I watched him out of the corner of my eye as we ate, the boy seemingly not noticing the conversation going on around him, although he was the main subject being discussed, simply focused on the hunk of chicken in front of him and figuring out how to get it from his plate into his mouth without embarrassing himself.

“Boston called and offered 40, but with tryouts with the Yankees and San Francisco next week, I think he’ll get more,” Johnny said, a smile spread across his face. He wasn’t boasting, but there was a well-deserved pride carried in his words. It had been a year since he had quit his coaching job at Nicaragua’s top baseball academy, determined to start his own baseball training ground. It had been a huge risk for his career and his family. There’s no money in Nicaraguan baseball unless your players are signed by Major League teams and getting a scout to notice your ballplayers when you’re at the country’s biggest, most well-connected academy is difficult enough. Doing it solo is nearly impossible. The kid sitting next to me was proof his hard work and faith was going to pay off, both literally and otherwise.

“I want you there,” Johnny said, looking first at Craig and then at myself. “When he signs his contract, I want both of you there. None of this would have happened had you not supported our academy. We’d have no equipment or money without you helping us.”

Doubt isn’t the right word, but at times I had been skeptical of the impact we were making in Nicaragua. Bringing baseball equipment to kids in the third world is a nice project that puts smiles on faces of kids who might otherwise not have all that many reasons to smile, but I had struggled wondering if it was actually changing any lives. Knowing that we had made it possible, in a country where nearly three-fourths of the population lives on under $2 a day, for a kid who had grown up in poverty to sign a contract with a major league team, forever altering his future and his family’s while providing hope to every other kid with a ball and a dream in his community, made every baseball and bat and glove we had handed out matter in my mind in a whole new way

After dinner, we moved outside to the parking lot. The back of our truck was packed full with bags of baseball and softball equipment we intended to distribute to children across the country. We pulled a few duffel bags out of the load that we had packed specifically to donate to Johnny’s academy. I slung one over each shoulder and the young ballplayer whose signing we were celebrating at dinner did the same. As we carried them across the parking lot to Johnny’s car, he turned to me.
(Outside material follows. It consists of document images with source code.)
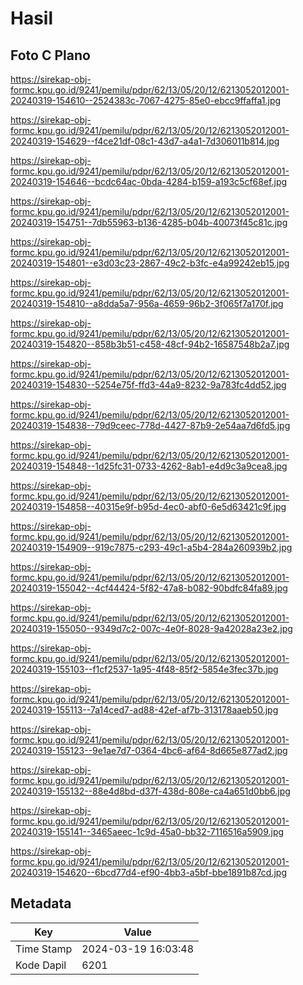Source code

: # Hasil

## Foto C Plano

https://sirekap-obj-formc.kpu.go.id/9241/pemilu/pdpr/62/13/05/20/12/6213052012001-20240319-154610--2524383c-7067-4275-85e0-ebcc9ffaffa1.jpg

https://sirekap-obj-formc.kpu.go.id/9241/pemilu/pdpr/62/13/05/20/12/6213052012001-20240319-154629--f4ce21df-08c1-43d7-a4a1-7d306011b814.jpg

https://sirekap-obj-formc.kpu.go.id/9241/pemilu/pdpr/62/13/05/20/12/6213052012001-20240319-154646--bcdc64ac-0bda-4284-b159-a193c5cf68ef.jpg

https://sirekap-obj-formc.kpu.go.id/9241/pemilu/pdpr/62/13/05/20/12/6213052012001-20240319-154751--7db55963-b136-4285-b04b-40073f45c81c.jpg

https://sirekap-obj-formc.kpu.go.id/9241/pemilu/pdpr/62/13/05/20/12/6213052012001-20240319-154801--e3d03c23-2867-49c2-b3fc-e4a99242eb15.jpg

https://sirekap-obj-formc.kpu.go.id/9241/pemilu/pdpr/62/13/05/20/12/6213052012001-20240319-154810--a8dda5a7-956a-4659-96b2-3f065f7a170f.jpg

https://sirekap-obj-formc.kpu.go.id/9241/pemilu/pdpr/62/13/05/20/12/6213052012001-20240319-154820--858b3b51-c458-48cf-94b2-16587548b2a7.jpg

https://sirekap-obj-formc.kpu.go.id/9241/pemilu/pdpr/62/13/05/20/12/6213052012001-20240319-154830--5254e75f-ffd3-44a9-8232-9a783fc4dd52.jpg

https://sirekap-obj-formc.kpu.go.id/9241/pemilu/pdpr/62/13/05/20/12/6213052012001-20240319-154838--79d9ceec-778d-4427-87b9-2e54aa7d6fd5.jpg

https://sirekap-obj-formc.kpu.go.id/9241/pemilu/pdpr/62/13/05/20/12/6213052012001-20240319-154848--1d25fc31-0733-4262-8ab1-e4d9c3a9cea8.jpg

https://sirekap-obj-formc.kpu.go.id/9241/pemilu/pdpr/62/13/05/20/12/6213052012001-20240319-154858--40315e9f-b95d-4ec0-abf0-6e5d63421c9f.jpg

https://sirekap-obj-formc.kpu.go.id/9241/pemilu/pdpr/62/13/05/20/12/6213052012001-20240319-154909--919c7875-c293-49c1-a5b4-284a260939b2.jpg

https://sirekap-obj-formc.kpu.go.id/9241/pemilu/pdpr/62/13/05/20/12/6213052012001-20240319-155042--4cf44424-5f82-47a8-b082-90bdfc84fa89.jpg

https://sirekap-obj-formc.kpu.go.id/9241/pemilu/pdpr/62/13/05/20/12/6213052012001-20240319-155050--9349d7c2-007c-4e0f-8028-9a42028a23e2.jpg

https://sirekap-obj-formc.kpu.go.id/9241/pemilu/pdpr/62/13/05/20/12/6213052012001-20240319-155103--f1cf2537-1a95-4f48-85f2-5854e3fec37b.jpg

https://sirekap-obj-formc.kpu.go.id/9241/pemilu/pdpr/62/13/05/20/12/6213052012001-20240319-155113--7a14ced7-ad88-42ef-af7b-313178aaeb50.jpg

https://sirekap-obj-formc.kpu.go.id/9241/pemilu/pdpr/62/13/05/20/12/6213052012001-20240319-155123--9e1ae7d7-0364-4bc6-af64-8d665e877ad2.jpg

https://sirekap-obj-formc.kpu.go.id/9241/pemilu/pdpr/62/13/05/20/12/6213052012001-20240319-155132--88e4d8bd-d37f-438d-808e-ca4a651d0bb6.jpg

https://sirekap-obj-formc.kpu.go.id/9241/pemilu/pdpr/62/13/05/20/12/6213052012001-20240319-155141--3465aeec-1c9d-45a0-bb32-7116516a5909.jpg

https://sirekap-obj-formc.kpu.go.id/9241/pemilu/pdpr/62/13/05/20/12/6213052012001-20240319-154620--6bcd77d4-ef90-4bb3-a5bf-bbe1891b87cd.jpg


## Metadata

| Key        | Value               |
| ---------- | ------------------- |
| Time Stamp | 2024-03-19 16:03:48 |
| Kode Dapil | 6201                |



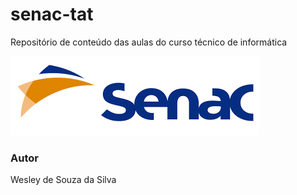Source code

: # senac-tat
Repositório de conteúdo das aulas do curso técnico de informática

![senac](https://github.com/WesleySouzaSilva97/senac-tat/blob/main/UC1/assets/senac.png)

### Autor
Wesley de Souza da Silva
“Are there any gloves in the bags?”

“Of course there are. Do you need a new one?” I rifled through one of the bags I was carrying looking for a suitable glove for a future major leaguer.

“Not a new one, any one. I don’t have a glove.”

I stopped and stared. Here was a kid so talented that multiple major league teams were vying for his services as a 16-year-old, yet he was so poor that he had never eaten in a real restaurant before, never learned to use a knife and fork, and never owned his own baseball glove. Through the game of baseball, his life was about to change in ways too dramatic to imagine. In the grand scheme, our equipment donations to Nicaragua wouldn’t change the world for many, but for one, we had helped make all the difference. An inch is a good start when you’re trying to move mountains.